Judgment of the Supreme Court, New York County (James Leff, J.), rendered on June 2, 1988, which following a jury trial, convicted defendant of criminal possession of stolen property in the third degree and unauthorized use of a vehicle in the third degree and summarily held defendant in criminal contempt pursuant to Judiciary Law §§ 750 and 755 and sentenced him, as a second felony offender, to an indeterminate term of from ZVi to 7 years’ imprisonment on the possession count, to an unconditional discharge on the unauthorized use of a vehicle count and to a consecutive 30-day imprisonment for criminal contempt, is unanimously affirmed.

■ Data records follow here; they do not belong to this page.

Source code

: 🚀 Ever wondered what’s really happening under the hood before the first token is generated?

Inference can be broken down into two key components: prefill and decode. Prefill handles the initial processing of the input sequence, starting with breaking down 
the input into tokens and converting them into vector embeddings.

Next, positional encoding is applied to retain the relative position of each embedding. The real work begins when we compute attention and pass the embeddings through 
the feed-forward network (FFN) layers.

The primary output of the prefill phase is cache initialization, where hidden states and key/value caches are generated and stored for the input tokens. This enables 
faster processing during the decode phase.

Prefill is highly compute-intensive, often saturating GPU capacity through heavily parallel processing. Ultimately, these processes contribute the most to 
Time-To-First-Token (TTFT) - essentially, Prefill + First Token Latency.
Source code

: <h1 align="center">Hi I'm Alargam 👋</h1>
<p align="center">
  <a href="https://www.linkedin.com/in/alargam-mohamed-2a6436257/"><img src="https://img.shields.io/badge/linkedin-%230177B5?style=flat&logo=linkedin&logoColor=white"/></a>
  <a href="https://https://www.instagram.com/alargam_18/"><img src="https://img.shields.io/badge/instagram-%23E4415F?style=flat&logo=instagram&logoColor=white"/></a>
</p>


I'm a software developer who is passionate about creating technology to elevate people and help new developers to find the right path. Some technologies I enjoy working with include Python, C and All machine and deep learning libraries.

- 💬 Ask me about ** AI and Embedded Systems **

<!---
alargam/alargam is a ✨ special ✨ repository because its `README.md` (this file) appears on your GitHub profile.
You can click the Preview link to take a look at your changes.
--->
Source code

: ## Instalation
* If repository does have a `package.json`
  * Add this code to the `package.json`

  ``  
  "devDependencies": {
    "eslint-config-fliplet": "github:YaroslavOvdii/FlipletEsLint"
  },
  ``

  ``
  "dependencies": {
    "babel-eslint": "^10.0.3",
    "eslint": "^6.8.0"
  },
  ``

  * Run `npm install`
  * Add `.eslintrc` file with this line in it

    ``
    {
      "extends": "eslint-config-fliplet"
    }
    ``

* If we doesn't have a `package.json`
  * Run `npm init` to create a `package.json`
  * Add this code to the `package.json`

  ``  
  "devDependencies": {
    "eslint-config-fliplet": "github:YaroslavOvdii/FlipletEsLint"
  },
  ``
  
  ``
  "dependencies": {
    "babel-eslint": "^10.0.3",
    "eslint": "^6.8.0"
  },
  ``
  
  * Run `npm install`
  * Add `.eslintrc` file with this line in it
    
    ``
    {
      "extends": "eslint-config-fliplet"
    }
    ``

AlthGugh a defendant who withdraws a guilty plea may request that he be tried before a different Judge, such person is not automatically entitled to have the Judge who accepted his guilty plea recuse himself from further proceedings absent one of the statutory bases for disqualification set forth in section 14 of the Judiciary Law. The trial court is, in the exercise of its "personal conscience”, the "sole arbiter” of a claim that recusal is warranted (People v Moreno, 70 NY2d 403, 405; Matter of Johnson v Hornblass, 93 AD2d 732, 733). In the instant matter, the record reveals that the court acted within its discretion in denying the defendant’s motion for recusal. Nor did the court, after deciding that it would allow inquiry into the underlying facts of the defendant’s 1985 youthful offender adjudication for attempted robbery in the third degree, improperly refuse to issue a Sandoval ruling further setting forth the extent of permissible cross-examination as to that adjudication. Pursuant to People v Sandoval (34 NY2d 371), the court is required only to delineate the crimes which may be used for impeachment purposes (People v Wilson, 100 AD2d 690).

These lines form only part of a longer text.